**Exercise instructions**.
Work through the records below and copy every line that includes "assets".

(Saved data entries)

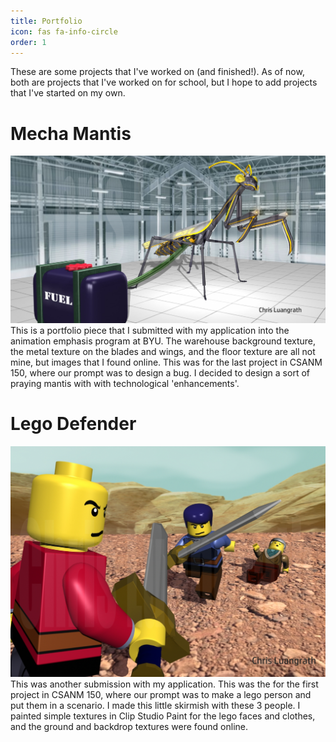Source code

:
 ```yaml
---
title: Portfolio
icon: fas fa-info-circle
order: 1
---
```


These are some projects that I've worked on (and finished!). As of now, both are projects that I've worked on for school,
but I hope to add projects that I've started on my own.

# Mecha Mantis
![mecha-mantis](../assets/csanm150/LuangrathBugCropped.jpg)
This is a portfolio piece that I submitted with my application into the animation emphasis program at BYU. 
The warehouse background texture, the metal texture on the blades and wings, and the floor texture are all not 
mine, but images that I found online. This was for the last project in CSANM 150, where our prompt 
was to design a bug. I decided to design a sort of praying mantis with with technological 'enhancements'. 

# Lego Defender
![Lego Battle](../assets/csanm150/LuangrathLegoEdited.jpg)
This was another submission with my application. This was the for the first project in CSANM 150, 
where our prompt was to make a lego person and put them in a scenario. I made this little skirmish
with these 3 people. I painted simple textures in Clip Studio Paint for the lego faces and clothes,
and the ground and backdrop textures were found online.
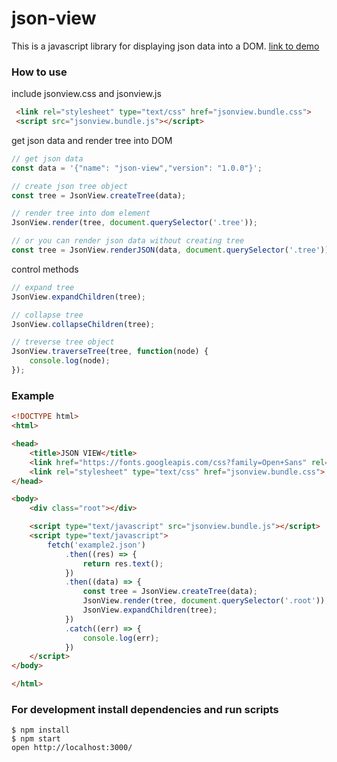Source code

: # json-view

This is a javascript library for displaying json data into a DOM. [link to demo](http://pgrabovets.github.io/json-view/)

### How to use

include jsonview.css and jsonview.js

``` html
 <link rel="stylesheet" type="text/css" href="jsonview.bundle.css">
 <script src="jsonview.bundle.js"></script>
```

get json data and render tree into DOM

``` javascript
// get json data
const data = '{"name": "json-view","version": "1.0.0"}';

// create json tree object
const tree = JsonView.createTree(data);

// render tree into dom element
JsonView.render(tree, document.querySelector('.tree'));

// or you can render json data without creating tree
const tree = JsonView.renderJSON(data, document.querySelector('.tree'));
```

control methods

``` javascript
// expand tree
JsonView.expandChildren(tree);

// collapse tree
JsonView.collapseChildren(tree);

// treverse tree object
JsonView.traverseTree(tree, function(node) {
    console.log(node);
});
```

### Example

``` html
<!DOCTYPE html>
<html>

<head>
    <title>JSON VIEW</title>
    <link href="https://fonts.googleapis.com/css?family=Open+Sans" rel="stylesheet">
    <link rel="stylesheet" type="text/css" href="jsonview.bundle.css">
</head>

<body>
    <div class="root"></div>

    <script type="text/javascript" src="jsonview.bundle.js"></script>
    <script type="text/javascript">
        fetch('example2.json')
            .then((res) => {
                return res.text();
            })
            .then((data) => {
                const tree = JsonView.createTree(data);
                JsonView.render(tree, document.querySelector('.root'));
                JsonView.expandChildren(tree);
            })
            .catch((err) => {
                console.log(err);
            })
    </script>
</body>

</html>
```

### For development install dependencies and run scripts

``` 
$ npm install
$ npm start
open http://localhost:3000/
```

**Output for this task**.
![mecha-mantis](../assets/csanm150/LuangrathBugCropped.jpg)
![Lego Battle](../assets/csanm150/LuangrathLegoEdited.jpg)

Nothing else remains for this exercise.